What needs to be done
Copy every line from the records that holds the word "const".

Excerpts from a dataset:
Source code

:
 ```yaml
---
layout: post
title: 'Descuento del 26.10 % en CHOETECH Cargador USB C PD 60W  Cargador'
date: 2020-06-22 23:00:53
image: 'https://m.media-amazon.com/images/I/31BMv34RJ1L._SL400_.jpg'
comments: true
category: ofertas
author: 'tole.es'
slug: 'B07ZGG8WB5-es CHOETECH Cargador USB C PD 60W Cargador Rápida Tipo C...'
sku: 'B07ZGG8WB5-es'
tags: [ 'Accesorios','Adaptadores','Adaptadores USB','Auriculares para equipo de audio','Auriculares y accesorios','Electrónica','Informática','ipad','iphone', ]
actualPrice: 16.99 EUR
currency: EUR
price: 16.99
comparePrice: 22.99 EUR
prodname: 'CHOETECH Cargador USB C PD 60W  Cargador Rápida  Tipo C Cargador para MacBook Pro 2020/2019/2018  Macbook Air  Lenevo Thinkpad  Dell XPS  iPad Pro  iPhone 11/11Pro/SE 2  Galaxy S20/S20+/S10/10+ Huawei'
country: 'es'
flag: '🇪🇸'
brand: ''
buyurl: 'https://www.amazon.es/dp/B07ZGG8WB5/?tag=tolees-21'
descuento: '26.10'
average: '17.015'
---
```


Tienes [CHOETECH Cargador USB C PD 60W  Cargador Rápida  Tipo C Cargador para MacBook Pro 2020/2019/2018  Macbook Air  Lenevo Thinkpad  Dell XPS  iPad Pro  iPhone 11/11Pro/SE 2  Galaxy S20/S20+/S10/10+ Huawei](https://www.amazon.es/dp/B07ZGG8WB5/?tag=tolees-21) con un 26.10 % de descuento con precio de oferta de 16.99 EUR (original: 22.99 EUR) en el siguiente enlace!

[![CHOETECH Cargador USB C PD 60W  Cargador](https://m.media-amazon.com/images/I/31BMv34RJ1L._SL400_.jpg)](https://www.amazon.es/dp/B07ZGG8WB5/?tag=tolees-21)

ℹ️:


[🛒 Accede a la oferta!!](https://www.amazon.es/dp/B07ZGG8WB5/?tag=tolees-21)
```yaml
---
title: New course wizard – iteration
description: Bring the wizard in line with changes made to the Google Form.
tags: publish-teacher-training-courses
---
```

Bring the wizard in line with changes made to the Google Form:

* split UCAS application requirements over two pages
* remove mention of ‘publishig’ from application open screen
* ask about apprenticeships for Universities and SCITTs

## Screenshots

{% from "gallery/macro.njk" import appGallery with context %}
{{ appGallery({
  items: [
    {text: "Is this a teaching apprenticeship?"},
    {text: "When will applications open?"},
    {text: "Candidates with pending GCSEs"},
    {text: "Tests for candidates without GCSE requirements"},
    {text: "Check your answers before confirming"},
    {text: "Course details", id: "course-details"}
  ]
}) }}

==

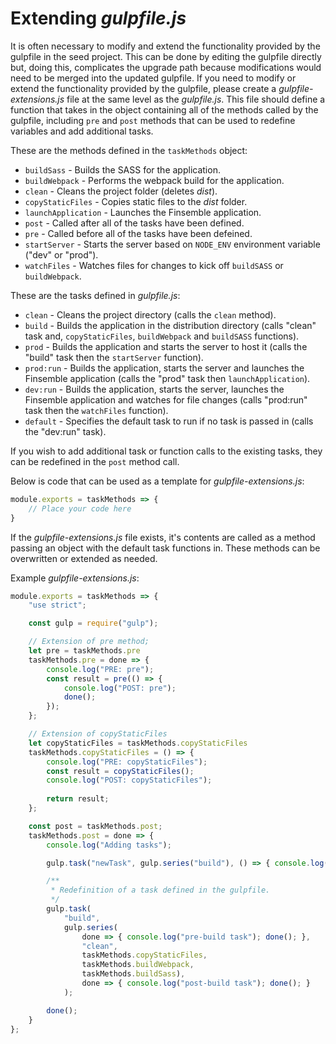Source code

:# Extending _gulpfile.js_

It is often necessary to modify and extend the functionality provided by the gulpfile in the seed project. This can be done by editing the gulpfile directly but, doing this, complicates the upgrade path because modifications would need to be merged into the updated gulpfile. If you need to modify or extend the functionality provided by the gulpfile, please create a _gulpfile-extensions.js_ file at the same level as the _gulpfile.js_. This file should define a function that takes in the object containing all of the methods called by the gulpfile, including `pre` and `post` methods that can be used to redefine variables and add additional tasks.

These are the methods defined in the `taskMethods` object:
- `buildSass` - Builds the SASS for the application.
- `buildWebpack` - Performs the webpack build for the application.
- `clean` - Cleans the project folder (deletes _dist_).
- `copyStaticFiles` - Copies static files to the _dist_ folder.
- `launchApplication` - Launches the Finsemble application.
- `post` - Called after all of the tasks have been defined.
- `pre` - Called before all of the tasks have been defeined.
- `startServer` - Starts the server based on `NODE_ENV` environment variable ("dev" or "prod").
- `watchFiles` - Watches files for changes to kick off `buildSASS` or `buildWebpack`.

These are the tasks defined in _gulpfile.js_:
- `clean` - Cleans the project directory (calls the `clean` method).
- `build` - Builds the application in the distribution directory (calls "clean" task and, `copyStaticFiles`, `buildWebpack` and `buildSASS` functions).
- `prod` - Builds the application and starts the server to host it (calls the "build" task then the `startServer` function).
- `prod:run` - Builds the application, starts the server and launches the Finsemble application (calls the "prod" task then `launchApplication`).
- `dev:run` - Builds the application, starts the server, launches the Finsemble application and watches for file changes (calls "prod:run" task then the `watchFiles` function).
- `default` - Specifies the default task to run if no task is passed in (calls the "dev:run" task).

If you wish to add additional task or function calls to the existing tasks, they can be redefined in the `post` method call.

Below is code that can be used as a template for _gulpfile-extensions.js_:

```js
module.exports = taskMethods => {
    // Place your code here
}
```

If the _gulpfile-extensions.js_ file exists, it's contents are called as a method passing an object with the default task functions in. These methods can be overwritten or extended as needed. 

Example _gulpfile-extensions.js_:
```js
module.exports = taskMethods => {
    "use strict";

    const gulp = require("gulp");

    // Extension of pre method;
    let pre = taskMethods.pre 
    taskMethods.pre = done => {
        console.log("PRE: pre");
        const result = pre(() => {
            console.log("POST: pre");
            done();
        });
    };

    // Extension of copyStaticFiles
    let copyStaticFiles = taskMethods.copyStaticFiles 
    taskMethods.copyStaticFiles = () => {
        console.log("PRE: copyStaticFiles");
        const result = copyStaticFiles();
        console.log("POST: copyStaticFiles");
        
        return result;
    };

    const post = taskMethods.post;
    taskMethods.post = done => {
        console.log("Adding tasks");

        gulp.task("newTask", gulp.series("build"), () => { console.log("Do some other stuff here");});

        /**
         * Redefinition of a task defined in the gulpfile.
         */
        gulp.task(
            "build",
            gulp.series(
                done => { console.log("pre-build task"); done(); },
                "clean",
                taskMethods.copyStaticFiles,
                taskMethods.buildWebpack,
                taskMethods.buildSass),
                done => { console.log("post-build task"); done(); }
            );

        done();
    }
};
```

---

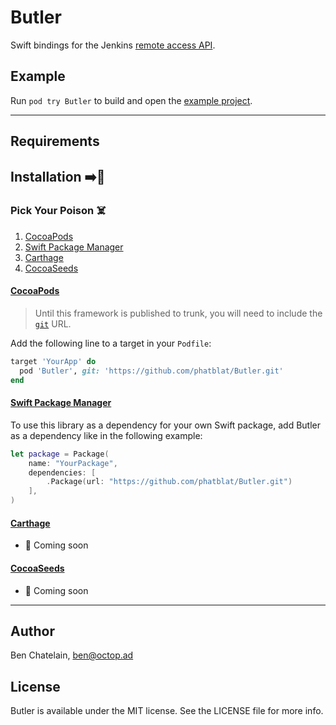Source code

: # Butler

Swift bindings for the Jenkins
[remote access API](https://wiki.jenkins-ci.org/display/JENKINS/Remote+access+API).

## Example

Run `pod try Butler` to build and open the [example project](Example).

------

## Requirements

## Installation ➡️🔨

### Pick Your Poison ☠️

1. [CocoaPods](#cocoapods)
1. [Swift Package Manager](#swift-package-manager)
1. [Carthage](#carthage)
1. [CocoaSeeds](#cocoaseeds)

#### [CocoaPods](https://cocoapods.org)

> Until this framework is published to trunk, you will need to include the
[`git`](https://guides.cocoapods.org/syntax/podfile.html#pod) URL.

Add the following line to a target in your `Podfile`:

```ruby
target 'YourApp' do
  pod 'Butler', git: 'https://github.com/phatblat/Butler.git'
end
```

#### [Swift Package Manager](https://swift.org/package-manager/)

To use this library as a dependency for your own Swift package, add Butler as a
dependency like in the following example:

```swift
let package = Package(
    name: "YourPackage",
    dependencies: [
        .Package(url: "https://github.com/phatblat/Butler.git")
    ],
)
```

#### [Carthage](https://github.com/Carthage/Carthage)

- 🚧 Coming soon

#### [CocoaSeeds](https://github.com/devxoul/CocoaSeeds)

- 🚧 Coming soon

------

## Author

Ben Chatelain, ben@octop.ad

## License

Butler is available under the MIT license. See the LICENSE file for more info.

Task response
    const gulp = require("gulp");
        const result = pre(() => {
        const result = copyStaticFiles();
    const post = taskMethods.post;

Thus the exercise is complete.